Incalcuable loss
Written by Eric McGlade | | letter@toledofreepress.comI do funerals and memorial services. It comes with the job I have. People often think this is the downside of my work. I always disagree. Sure there is the sadness and emptiness that surrounds this kind of work. But there is also memory. At most funerals people remember. Most remembering is told through story. And since most of the world’s religions involve story and myth, most of us clergy are right at home in this pastoral activity.
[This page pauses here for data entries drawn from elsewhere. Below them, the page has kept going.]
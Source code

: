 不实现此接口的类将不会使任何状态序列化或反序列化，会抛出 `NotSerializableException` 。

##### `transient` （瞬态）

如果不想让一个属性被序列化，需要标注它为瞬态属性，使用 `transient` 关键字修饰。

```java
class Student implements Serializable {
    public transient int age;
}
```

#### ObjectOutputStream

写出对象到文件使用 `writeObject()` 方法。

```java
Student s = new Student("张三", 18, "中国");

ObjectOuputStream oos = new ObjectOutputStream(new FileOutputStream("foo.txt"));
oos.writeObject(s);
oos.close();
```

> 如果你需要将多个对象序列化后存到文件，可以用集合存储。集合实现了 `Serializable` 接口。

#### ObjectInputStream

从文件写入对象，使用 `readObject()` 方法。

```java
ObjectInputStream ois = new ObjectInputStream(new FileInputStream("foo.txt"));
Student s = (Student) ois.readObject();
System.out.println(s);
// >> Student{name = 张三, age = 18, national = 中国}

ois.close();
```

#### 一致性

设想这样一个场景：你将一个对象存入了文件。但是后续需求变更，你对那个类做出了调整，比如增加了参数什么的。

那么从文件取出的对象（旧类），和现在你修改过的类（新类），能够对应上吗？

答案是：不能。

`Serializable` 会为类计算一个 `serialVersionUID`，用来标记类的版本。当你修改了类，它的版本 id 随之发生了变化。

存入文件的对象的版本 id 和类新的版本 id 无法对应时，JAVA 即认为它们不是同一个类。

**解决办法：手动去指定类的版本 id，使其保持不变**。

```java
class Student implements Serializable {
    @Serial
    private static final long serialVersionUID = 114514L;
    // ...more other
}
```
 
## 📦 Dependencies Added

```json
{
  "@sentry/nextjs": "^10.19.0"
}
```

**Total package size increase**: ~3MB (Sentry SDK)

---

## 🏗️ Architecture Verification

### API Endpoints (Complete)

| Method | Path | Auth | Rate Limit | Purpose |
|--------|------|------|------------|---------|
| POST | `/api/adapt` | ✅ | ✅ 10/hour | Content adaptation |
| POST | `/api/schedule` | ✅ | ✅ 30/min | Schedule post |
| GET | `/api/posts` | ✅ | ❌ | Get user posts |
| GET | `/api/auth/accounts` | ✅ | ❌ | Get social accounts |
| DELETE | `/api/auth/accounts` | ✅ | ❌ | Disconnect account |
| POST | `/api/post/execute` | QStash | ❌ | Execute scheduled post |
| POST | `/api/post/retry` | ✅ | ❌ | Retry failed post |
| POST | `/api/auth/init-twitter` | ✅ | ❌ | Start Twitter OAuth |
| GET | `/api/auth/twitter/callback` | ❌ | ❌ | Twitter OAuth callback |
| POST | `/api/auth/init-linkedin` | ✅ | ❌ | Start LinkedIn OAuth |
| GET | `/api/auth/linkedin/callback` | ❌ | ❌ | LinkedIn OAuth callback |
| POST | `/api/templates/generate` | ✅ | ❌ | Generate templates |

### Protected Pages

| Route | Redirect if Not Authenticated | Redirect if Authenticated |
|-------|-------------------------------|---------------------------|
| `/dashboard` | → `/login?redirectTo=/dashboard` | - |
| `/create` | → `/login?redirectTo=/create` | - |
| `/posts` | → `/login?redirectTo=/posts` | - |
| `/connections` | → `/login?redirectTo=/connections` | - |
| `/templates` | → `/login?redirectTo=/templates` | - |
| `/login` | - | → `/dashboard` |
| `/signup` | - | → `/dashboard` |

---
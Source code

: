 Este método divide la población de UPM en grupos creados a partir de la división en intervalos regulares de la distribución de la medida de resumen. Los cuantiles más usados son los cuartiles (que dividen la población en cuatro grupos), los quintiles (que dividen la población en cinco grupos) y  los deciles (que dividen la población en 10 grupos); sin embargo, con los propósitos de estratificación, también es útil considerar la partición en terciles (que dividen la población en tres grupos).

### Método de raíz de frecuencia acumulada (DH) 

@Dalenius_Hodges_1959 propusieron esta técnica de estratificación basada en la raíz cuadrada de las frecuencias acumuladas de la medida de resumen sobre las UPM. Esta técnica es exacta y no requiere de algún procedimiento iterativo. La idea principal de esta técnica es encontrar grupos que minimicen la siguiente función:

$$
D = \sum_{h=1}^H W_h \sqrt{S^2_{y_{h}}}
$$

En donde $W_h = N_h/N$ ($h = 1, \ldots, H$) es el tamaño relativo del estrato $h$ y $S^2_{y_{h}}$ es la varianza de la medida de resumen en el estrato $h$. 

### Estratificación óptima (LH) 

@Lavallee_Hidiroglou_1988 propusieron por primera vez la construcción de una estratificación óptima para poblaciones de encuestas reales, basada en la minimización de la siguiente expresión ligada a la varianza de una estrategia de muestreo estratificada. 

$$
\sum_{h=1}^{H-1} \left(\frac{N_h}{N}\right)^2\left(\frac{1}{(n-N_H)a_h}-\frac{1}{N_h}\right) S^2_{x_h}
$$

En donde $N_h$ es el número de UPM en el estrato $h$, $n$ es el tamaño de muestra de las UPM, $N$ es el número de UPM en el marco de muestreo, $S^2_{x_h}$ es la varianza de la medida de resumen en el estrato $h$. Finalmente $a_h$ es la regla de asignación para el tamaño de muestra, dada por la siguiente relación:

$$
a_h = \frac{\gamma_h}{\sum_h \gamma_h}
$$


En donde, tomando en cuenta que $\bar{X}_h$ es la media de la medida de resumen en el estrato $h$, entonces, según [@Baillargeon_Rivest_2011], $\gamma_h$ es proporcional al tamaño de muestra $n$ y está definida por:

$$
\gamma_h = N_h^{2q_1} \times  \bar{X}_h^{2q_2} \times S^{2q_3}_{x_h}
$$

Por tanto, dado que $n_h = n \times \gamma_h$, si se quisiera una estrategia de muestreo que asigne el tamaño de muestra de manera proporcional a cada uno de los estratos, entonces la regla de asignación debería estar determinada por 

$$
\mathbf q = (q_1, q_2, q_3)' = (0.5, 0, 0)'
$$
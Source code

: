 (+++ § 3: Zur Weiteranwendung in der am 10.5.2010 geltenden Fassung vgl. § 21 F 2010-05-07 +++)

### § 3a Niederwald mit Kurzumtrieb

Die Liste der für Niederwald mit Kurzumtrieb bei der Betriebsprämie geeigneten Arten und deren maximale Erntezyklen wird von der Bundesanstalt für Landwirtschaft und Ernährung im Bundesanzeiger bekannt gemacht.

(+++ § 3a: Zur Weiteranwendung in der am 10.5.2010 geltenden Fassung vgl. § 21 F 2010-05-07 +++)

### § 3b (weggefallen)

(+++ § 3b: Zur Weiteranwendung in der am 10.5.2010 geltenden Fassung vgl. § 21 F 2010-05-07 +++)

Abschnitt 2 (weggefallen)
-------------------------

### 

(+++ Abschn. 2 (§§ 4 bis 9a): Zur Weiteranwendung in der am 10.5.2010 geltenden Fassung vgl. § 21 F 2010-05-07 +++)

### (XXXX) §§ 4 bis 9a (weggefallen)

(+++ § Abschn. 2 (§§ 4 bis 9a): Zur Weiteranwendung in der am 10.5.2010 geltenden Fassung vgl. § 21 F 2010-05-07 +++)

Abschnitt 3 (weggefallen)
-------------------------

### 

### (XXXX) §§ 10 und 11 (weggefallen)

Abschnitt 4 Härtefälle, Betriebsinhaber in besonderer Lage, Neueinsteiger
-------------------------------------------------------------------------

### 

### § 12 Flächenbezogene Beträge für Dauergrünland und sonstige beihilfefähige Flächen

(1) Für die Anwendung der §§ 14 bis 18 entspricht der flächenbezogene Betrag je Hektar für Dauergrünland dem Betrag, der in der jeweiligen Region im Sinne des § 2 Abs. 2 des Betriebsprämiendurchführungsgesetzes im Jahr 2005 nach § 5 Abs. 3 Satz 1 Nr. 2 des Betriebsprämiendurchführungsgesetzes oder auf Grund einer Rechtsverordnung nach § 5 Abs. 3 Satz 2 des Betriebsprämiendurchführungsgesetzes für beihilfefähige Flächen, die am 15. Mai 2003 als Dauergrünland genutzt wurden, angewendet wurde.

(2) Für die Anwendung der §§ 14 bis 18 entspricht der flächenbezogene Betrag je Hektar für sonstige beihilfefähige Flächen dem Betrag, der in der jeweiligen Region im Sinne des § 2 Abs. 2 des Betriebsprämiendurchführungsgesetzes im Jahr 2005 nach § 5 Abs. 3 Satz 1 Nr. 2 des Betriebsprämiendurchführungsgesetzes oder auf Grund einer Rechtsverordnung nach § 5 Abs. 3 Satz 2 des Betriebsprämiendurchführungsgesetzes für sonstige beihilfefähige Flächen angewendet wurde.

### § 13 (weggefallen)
Today, many funerals employ what acerbic essayist Joe Queenan calls the “tag team eulogy.” He cynically describes this as one person after another getting up at the service to out do each other by telling funny and outrageous tales about the dearly departed. I am not so cynical about this. I find the blending of laughter and tears that often comes from is helpful to the grieving. It allows me to do my job, applying the story of the faith tradition out of which my faith community lives to the story of the dearly departed’s life.
I know this is helpful because in the quiet moments of my day, I often find my imagination being crowded by thoughts of my father’s memorial service three years ago. The words, the friends, the liturgy, the hymns, the stories of that day comfort me. In an odd sort of way, they remind me that, though I have suffered a loss through my father’s death, maybe I haven’t lost as much of my father as I thought. For those who believe, the stories and myths and the symbols and liturgies of a person’s faith tradition help make a connection between the human soul and the mysterious nature of the eternal. This connection makes the grieving bearable and healable.
An image on the late news a couple of weeks ago was truly gruesome and tragic: a dump truck, backing toward an open pit. It stops. It unceremoniously drops its load. What pours out of its bed are human bodies. Lots of them. No storytelling, no hymns, no prayers, no liturgy or rituals. Nothing but broken concrete and human flesh. The report was from Haiti.
How do we calculate the true loss in disasters like these? I am sure the accountants and actuaries are busy doing their work. Some day we will have all the numbers… dollars expended, lives lost, people injured. The compassionate will give and grieve while the cynical will make their judgments. Some will ask the question “why?” Some of my colleagues will stupidly attempt an answer. Thankfully, most of us will simply want to do something for these people.
Obviously, the loss of life is tragic and cannot be replaced. But for the survivors there is something else lost. It has to do with the image of the dump trucks and mass graves. It is as if the enormity of this disaster is so great that it has stolen from the surviving the simple and powerful opportunity to gather around a ritual or liturgy, sing a few songs, tell a few stories, say a few prayers, and allow the tears and the laughter to help write the next chapter in their lives. All this stuff we take for granted surrounding the death of our loved ones, has suddenly became unavailable for countless souls caught in this disaster. Many will carry with them the scars of unanswered questions.
I suppose in the massive scale of all of this, some will think this concern is small and trivial. Maybe it is. But the human soul requires its own kind of mythology. The mechanisms it employs to help us stumble into a sense of meaning and purpose, love and connectedness includes such things as memory and ritual, symbol and stories. This kind of loss can never be fully measured. I can’t help but to be haunted by the unfairness of it all.
Eric McGlade is a United Methodist Minister who lives and works in Bowling Green.




Dear Eric,
This comment was posted on February 5th, 2010 at 3:45 pmI also witnessed the dump trucks at the landfills , emptying loads concrete and human remains …I’ve yet to ever see anything in recent memory ,as ghastly as that.
I’ve seen some absolutely brutal human behavior before however, that image is something beyond the pale.
For years and decades to come, family members will always wonder where their missing relatives are , what exactly happened and , other details… never to be known.
Sad, as anything …
Just 6 days before Christmas last year, my 47 year old nephew, who had never really been ill in his entire life very unexpectedly died.
Going to the calling hours and funeral gave me very mixed feelings regarding each of those types of services. As you stated these services help some of the family members; however, to others it is just mainly a service for the family and not the deceased individual.
So many people go to them, that only were a small fraction of the deceased life and many who were not and stayed away from the individual for most of his/her life for one reason or another.
Myself, I prefer to have no calling hours or funeral for others to attend. To me, the individual is be gone and one can remember if they want and think of the memories, etc. on their own.